Budi Setiabudiawan, MD , Department of Child Health, Hasan Sadikin Hospital/School of Medicine Universitas Padjadjaran, Bandung, Indonesia

Background: There is an association between  severe  RSV bronchiolitis in early childhood, recurrent wheezing, asthma, and allergy in later childhood.  And also becomes  increasingly evident that other viruses such as RV,  also showed  association with the development of asthma. The objective of this study is to know the relationship between viral respiratory infections in the first five years of age and the development of atopy and asthma.

Methods: This study  is a prospective follow-up study in two communities, 9 years after a respiratory infection study was performed.
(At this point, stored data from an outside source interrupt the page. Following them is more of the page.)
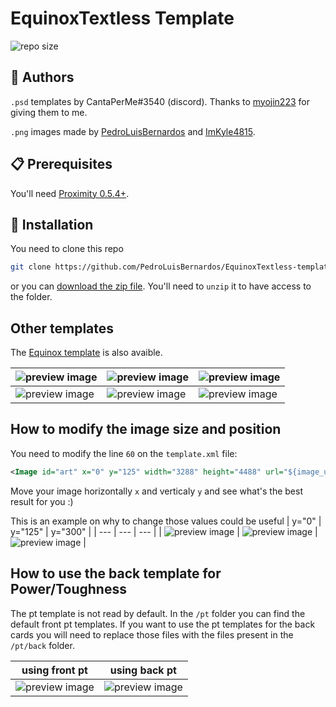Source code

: # EquinoxTextless Template

![repo size](https://img.shields.io/github/repo-size/PedroLuisBernardos/EquinoxTextless-template-for-Proximity)

## 👥 Authors

`.psd` templates by CantaPerMe#3540 (discord). Thanks to [myojin223](https://github.com/myojin223) for giving them to me.

`.png` images made by [PedroLuisBernardos](https://github.com/PedroLuisBernardos) and [ImKyle4815](https://github.com/ImKyle4815).

## :clipboard: Prerequisites

You'll need [Proximity 0.5.4+](https://github.com/PedroLuisBernardos/Ready-to-Use-Proximity).

## :wrench: Installation

You need to clone this repo

```bash
git clone https://github.com/PedroLuisBernardos/EquinoxTextless-template-for-Proximity.git
```

or you can [download the zip file](https://github.com/PedroLuisBernardos/EquinoxTextless-template-for-Proximity/archive/refs/heads/master.zip). You'll need to `unzip` it to have access to the folder.

## Other templates

The [Equinox template](https://github.com/PedroLuisBernardos/Equinox-template-for-Proximity) is also avaible.
 
 | ![preview image](/Preview%20Images/Crop%20Rotation%20(2XM%20EquinoxTextless).png) | ![preview image](/Preview%20Images/Purphoros,%20God%20of%20the%20Forge%20(SLD%20EquinoxTextless).png) | ![preview image](/Preview%20Images/Wrenn%20and%20Six%20(MH1%20EquinoxTextless).png) |
| --- | --- | --- |
| ![preview image](/Preview%20Images/Esper%20Sentinel%20(MH2%20Equinox).png) | ![preview image](/Preview%20Images/Nicol%20Bolas,%20the%20Ravager%20(M19%20Equinox).png) | ![preview image](/Preview%20Images/Waterlogged%20Grove%20(MH1%20Equinox).png) |

## How to modify the image size and position

You need to modify the line `60` on the `template.xml` file:
```xml
<Image id="art" x="0" y="125" width="3288" height="4488" url="${image_uris.art_crop}">
```

Move your image horizontally `x` and verticaly `y` and see what's the best result for you :)

This is an example on why to change those values could be useful
| y="0" | y="125" | y="300" |
| --- | --- | --- |
| ![preview image](/Preview%20Images/y0.png) | ![preview image](/Preview%20Images/Crop%20Rotation%20(2XM%20EquinoxTextless).png) | ![preview image](/Preview%20Images/y300.png) |

## How to use the back template for Power/Toughness

The pt template is not read by default. In the `/pt` folder you can find the default front pt templates. If you want to use the pt templates for the back cards you will need to replace those files with the files present in the `/pt/back` folder.

| using front pt | using back pt |
| --- | --- |
| ![preview image](/Preview%20Images/front%20pt.png) | ![preview image](/Preview%20Images/back%20pt.png) |
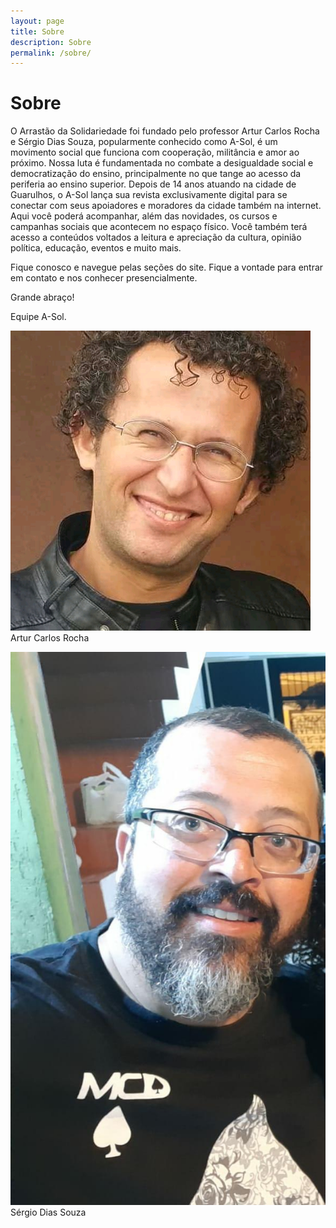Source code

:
 ```yaml
---
layout: page
title: Sobre
description: Sobre
permalink: /sobre/
---
```


<h1> Sobre </h1>

O Arrastão da Solidariedade foi fundado pelo professor Artur Carlos Rocha e Sérgio Dias Souza, popularmente conhecido como A-Sol, é um movimento social que funciona com cooperação, militância e amor ao próximo. Nossa luta é fundamentada no combate a desigualdade social e democratização do ensino, principalmente no que tange ao acesso da periferia ao ensino superior.
Depois de 14 anos atuando na cidade de Guarulhos, o A-Sol lança sua revista exclusivamente digital  para se conectar com seus apoiadores e moradores da cidade também na internet.
Aqui você poderá acompanhar, além das novidades, os cursos e campanhas sociais que acontecem no espaço físico. Você também terá acesso a conteúdos voltados a leitura e apreciação da cultura, opinião política, educação, eventos e muito mais.

Fique conosco e navegue pelas seções do site. Fique a vontade para entrar em contato e nos conhecer presencialmente.

Grande abraço!

Equipe A-Sol.

![Artur](https://raw.githubusercontent.com/asolgru/revista/master/assets/img/outros/artur.jpeg "Artur")
Artur Carlos Rocha

![Sergio](https://raw.githubusercontent.com/asolgru/revista/master/assets/img/outros/sergio.jpeg "Sergio")
Sérgio Dias Souza
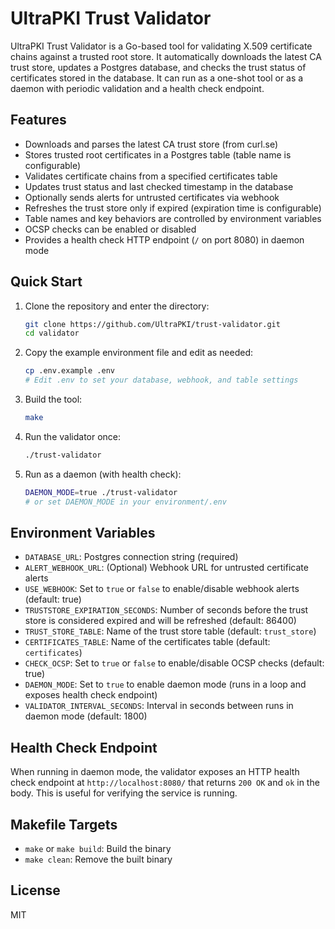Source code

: # UltraPKI Trust Validator

UltraPKI Trust Validator is a Go-based tool for validating X.509 certificate chains against a trusted root store. It automatically downloads the latest CA trust store, updates a Postgres database, and checks the trust status of certificates stored in the database. It can run as a one-shot tool or as a daemon with periodic validation and a health check endpoint.

## Features
- Downloads and parses the latest CA trust store (from curl.se)
- Stores trusted root certificates in a Postgres table (table name is configurable)
- Validates certificate chains from a specified certificates table
- Updates trust status and last checked timestamp in the database
- Optionally sends alerts for untrusted certificates via webhook
- Refreshes the trust store only if expired (expiration time is configurable)
- Table names and key behaviors are controlled by environment variables
- OCSP checks can be enabled or disabled
- Provides a health check HTTP endpoint (`/` on port 8080) in daemon mode

## Quick Start
1. Clone the repository and enter the directory:
   ```sh
   git clone https://github.com/UltraPKI/trust-validator.git
   cd validator
   ```
2. Copy the example environment file and edit as needed:
   ```sh
   cp .env.example .env
   # Edit .env to set your database, webhook, and table settings
   ```
3. Build the tool:
   ```sh
   make
   ```
4. Run the validator once:
   ```sh
   ./trust-validator
   ```
5. Run as a daemon (with health check):
   ```sh
   DAEMON_MODE=true ./trust-validator
   # or set DAEMON_MODE in your environment/.env
   ```

## Environment Variables
- `DATABASE_URL`: Postgres connection string (required)
- `ALERT_WEBHOOK_URL`: (Optional) Webhook URL for untrusted certificate alerts
- `USE_WEBHOOK`: Set to `true` or `false` to enable/disable webhook alerts (default: true)
- `TRUSTSTORE_EXPIRATION_SECONDS`: Number of seconds before the trust store is considered expired and will be refreshed (default: 86400)
- `TRUST_STORE_TABLE`: Name of the trust store table (default: `trust_store`)
- `CERTIFICATES_TABLE`: Name of the certificates table (default: `certificates`)
- `CHECK_OCSP`: Set to `true` or `false` to enable/disable OCSP checks (default: true)
- `DAEMON_MODE`: Set to `true` to enable daemon mode (runs in a loop and exposes health check endpoint)
- `VALIDATOR_INTERVAL_SECONDS`: Interval in seconds between runs in daemon mode (default: 1800)

## Health Check Endpoint
When running in daemon mode, the validator exposes an HTTP health check endpoint at `http://localhost:8080/` that returns `200 OK` and `ok` in the body. This is useful for verifying the service is running.

## Makefile Targets
- `make` or `make build`: Build the binary
- `make clean`: Remove the built binary

## License
MIT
Assessment included questionnaires,  physical examination, skin prick tests (SPT), pulmonary function test (PFT), and reversibility testing

Results: Three hundred thirty-two children, age 7 to 14 years, including  182 (54.8%) boys, were enrolled in the study.  In 86 children, histories of viral respiratory infections (RSV, RV, and hMPV) were detected. The rate of positive SPT  was high (81.6%), and   15 (4,5%) children showed dermatographism.  The percentage of positive SPT among children with and without viral respiratory infections  was almost  similar (83.4% vs 85.4%). The positive SPT > 1 in children with history of viral respiratory infections was 65.9% ; 5.9% with 1 positive, 27.1% with 2 – 3 positive, 20% with 4 – 5 positive and 18.8% with > 5 positive; while the positive SPT > 1 in the non viral respiratory infections was 75,3%; 9.3%, 23.9%, 30.4%, and 21.1%, respectively. The difference between those two groups of children was not significant ( p=0.076).  History of asthma in the children with history of  respiratory infections was higher compared with the non infections group (19.7% vs 8.1%).  However, the spirometry results show no difference (p> 0.05) of FEV1 < 80%, FVC < 80%, FEV1/FVC < 80% and bronchodilator response > 12%, between those 2 groups.

Conclusions: The positive rate of SPT in the children is high, but no difference  is found between history of  viral respiratory infections in early life  in relation to the later development of atopy and asthma. The spirometry test results show no difference between the two groups.